# WHAT IS NEEDED
Without reproducing any picture, copy the records word for word.

INFORMATION START

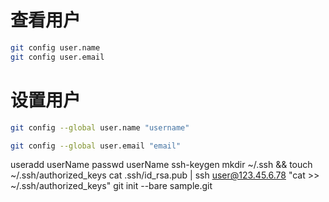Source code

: # 查看用户

``` bash
git config user.name
git config user.email
```

# 设置用户

``` bash
git config --global user.name "username"

git config --global user.email "email"
```
useradd userName
passwd userName
ssh-keygen
mkdir ~/.ssh && touch ~/.ssh/authorized_keys
cat .ssh/id_rsa.pub | ssh user@123.45.6.78 "cat >> ~/.ssh/authorized_keys"
git init --bare sample.git

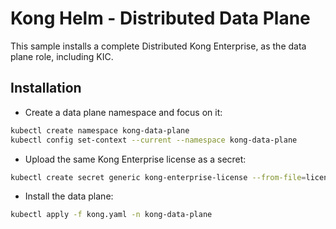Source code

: # Kong Helm - Distributed Data Plane

This sample installs a complete Distributed Kong Enterprise, as the data plane role, including KIC.

## Installation

- Create a data plane namespace and focus on it:

```sh
kubectl create namespace kong-data-plane
kubectl config set-context --current --namespace kong-data-plane
```

- Upload the same Kong Enterprise license as a secret:

```sh
kubectl create secret generic kong-enterprise-license --from-file=license=<license_json_file_path>
```

- Install the data plane:

```sh
kubectl apply -f kong.yaml -n kong-data-plane
```
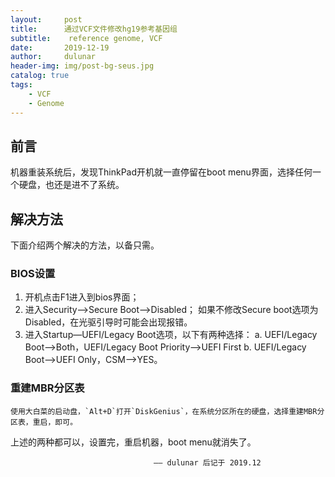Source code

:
 ```yaml
---
layout:     post
title:      通过VCF文件修改hg19参考基因组
subtitle:    reference genome, VCF
date:       2019-12-19
author:     dulunar
header-img: img/post-bg-seus.jpg
catalog: true
tags:
    - VCF
    - Genome
---
```


## 前言
机器重装系统后，发现ThinkPad开机就一直停留在boot menu界面，选择任何一个硬盘，也还是进不了系统。

## 解决方法
下面介绍两个解决的方法，以备只需。

### BIOS设置
1. 开机点击F1进入到bios界面；
2. 进入Security—>Secure Boot—>Disabled；
   	如果不修改Secure boot选项为Disabled，在光驱引导时可能会出现报错。
3. 进入Startup—UEFI/Legacy Boot选项，以下有两种选择：
		a. UEFI/Legacy Boot—>Both，UEFI/Legacy Boot Priority—>UEFI First
		b. UEFI/Legacy Boot—>UEFI Only，CSM—>YES。

### 重建MBR分区表
	使用大白菜的启动盘，`Alt+D`打开`DiskGenius`，在系统分区所在的硬盘，选择重建MBR分区表，重启，即可。

上述的两种都可以，设置完，重启机器，boot menu就消失了。


									—— dulunar 后记于 2019.12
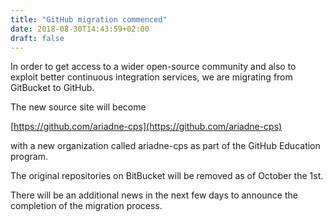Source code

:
 ```yaml
---
title: "GitHub migration commenced"
date: 2018-08-30T14:43:59+02:00
draft: false
---
```


In order to get access to a wider open-source community and also to exploit better continuous integration services, we are migrating from GitBucket to GitHub. 

The new source site will become

[https://github.com/ariadne-cps](https://github.com/ariadne-cps)

with a new organization called ariadne-cps as part of the GitHub Education program.

The original repositories on BitBucket will be removed as of October the 1st.

There will be an additional news in the next few days to announce the completion of the migration process.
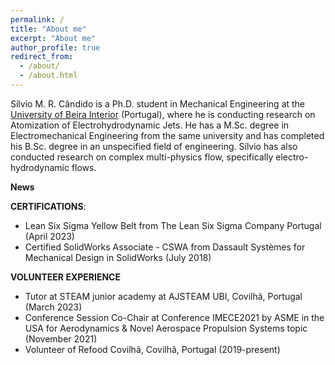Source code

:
 ```yaml
---
permalink: /
title: "About me"
excerpt: "About me"
author_profile: true
redirect_from: 
  - /about/
  - /about.html
---
```


Sílvio M. R. Cândido is a Ph.D. student in Mechanical Engineering at the [University of Beira Interior](https://www.ubi.pt/) (Portugal), where he is conducting research on Atomization of Electrohydrodynamic Jets. He has a M.Sc. degree in Electromechanical Engineering from the same university and has completed his B.Sc. degree in an unspecified field of engineering. Sílvio has also conducted research on complex multi-physics flow, specifically electro-hydrodynamic flows.




**News**


**CERTIFICATIONS**:
- Lean Six Sigma Yellow Belt from The Lean Six Sigma Company Portugal (April 2023)
- Certified SolidWorks Associate - CSWA from Dassault Systèmes for Mechanical Design in SolidWorks (July 2018)


**VOLUNTEER EXPERIENCE**
- Tutor at STEAM junior academy at AJSTEAM UBI, Covilhã, Portugal (March 2023)
- Conference Session Co-Chair at Conference IMECE2021 by ASME in the USA for Aerodynamics & Novel Aerospace Propulsion Systems topic (November 2021)
- Volunteer of Refood Covilhã, Covilhã, Portugal (2019-present)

INFORMATION END

# ANSWER FOR THE TASK
Source code

: # 查看用户

``` bash
git config user.name
git config user.email
```

# 设置用户

``` bash
git config --global user.name "username"

git config --global user.email "email"
```
useradd userName
passwd userName
ssh-keygen
mkdir ~/.ssh && touch ~/.ssh/authorized_keys
cat .ssh/id_rsa.pub | ssh user@123.45.6.78 "cat >> ~/.ssh/authorized_keys"
git init --bare sample.git

Source code

: # Kong Helm - Distributed Data Plane

This sample installs a complete Distributed Kong Enterprise, as the data plane role, including KIC.

## Installation

- Create a data plane namespace and focus on it:

```sh
kubectl create namespace kong-data-plane
kubectl config set-context --current --namespace kong-data-plane
```

- Upload the same Kong Enterprise license as a secret:

```sh
kubectl create secret generic kong-enterprise-license --from-file=license=<license_json_file_path>
```

- Install the data plane:

```sh
kubectl apply -f kong.yaml -n kong-data-plane
```
Source code

:
 ```yaml
---
layout:     post
title:      通过VCF文件修改hg19参考基因组
subtitle:    reference genome, VCF
date:       2019-12-19
author:     dulunar
header-img: img/post-bg-seus.jpg
catalog: true
tags:
    - VCF
    - Genome
---
```


## 前言
机器重装系统后，发现ThinkPad开机就一直停留在boot menu界面，选择任何一个硬盘，也还是进不了系统。

## 解决方法
下面介绍两个解决的方法，以备只需。

### BIOS设置
1. 开机点击F1进入到bios界面；
2. 进入Security—>Secure Boot—>Disabled；
   	如果不修改Secure boot选项为Disabled，在光驱引导时可能会出现报错。
3. 进入Startup—UEFI/Legacy Boot选项，以下有两种选择：
		a. UEFI/Legacy Boot—>Both，UEFI/Legacy Boot Priority—>UEFI First
		b. UEFI/Legacy Boot—>UEFI Only，CSM—>YES。

### 重建MBR分区表
	使用大白菜的启动盘，`Alt+D`打开`DiskGenius`，在系统分区所在的硬盘，选择重建MBR分区表，重启，即可。

上述的两种都可以，设置完，重启机器，boot menu就消失了。


									—— dulunar 后记于 2019.12
Source code

:
 ```yaml
---
title: "GitHub migration commenced"
date: 2018-08-30T14:43:59+02:00
draft: false
---
```


In order to get access to a wider open-source community and also to exploit better continuous integration services, we are migrating from GitBucket to GitHub. 

The new source site will become

[https://github.com/ariadne-cps](https://github.com/ariadne-cps)

with a new organization called ariadne-cps as part of the GitHub Education program.

The original repositories on BitBucket will be removed as of October the 1st.

There will be an additional news in the next few days to announce the completion of the migration process.
Source code

:
 ```yaml
---
permalink: /
title: "About me"
excerpt: "About me"
author_profile: true
redirect_from: 
  - /about/
  - /about.html
---
```


Sílvio M. R. Cândido is a Ph.D. student in Mechanical Engineering at the [University of Beira Interior](https://www.ubi.pt/) (Portugal), where he is conducting research on Atomization of Electrohydrodynamic Jets. He has a M.Sc. degree in Electromechanical Engineering from the same university and has completed his B.Sc. degree in an unspecified field of engineering. Sílvio has also conducted research on complex multi-physics flow, specifically electro-hydrodynamic flows.




**News**


**CERTIFICATIONS**:
- Lean Six Sigma Yellow Belt from The Lean Six Sigma Company Portugal (April 2023)
- Certified SolidWorks Associate - CSWA from Dassault Systèmes for Mechanical Design in SolidWorks (July 2018)


**VOLUNTEER EXPERIENCE**
- Tutor at STEAM junior academy at AJSTEAM UBI, Covilhã, Portugal (March 2023)
- Conference Session Co-Chair at Conference IMECE2021 by ASME in the USA for Aerodynamics & Novel Aerospace Propulsion Systems topic (November 2021)
- Volunteer of Refood Covilhã, Covilhã, Portugal (2019-present)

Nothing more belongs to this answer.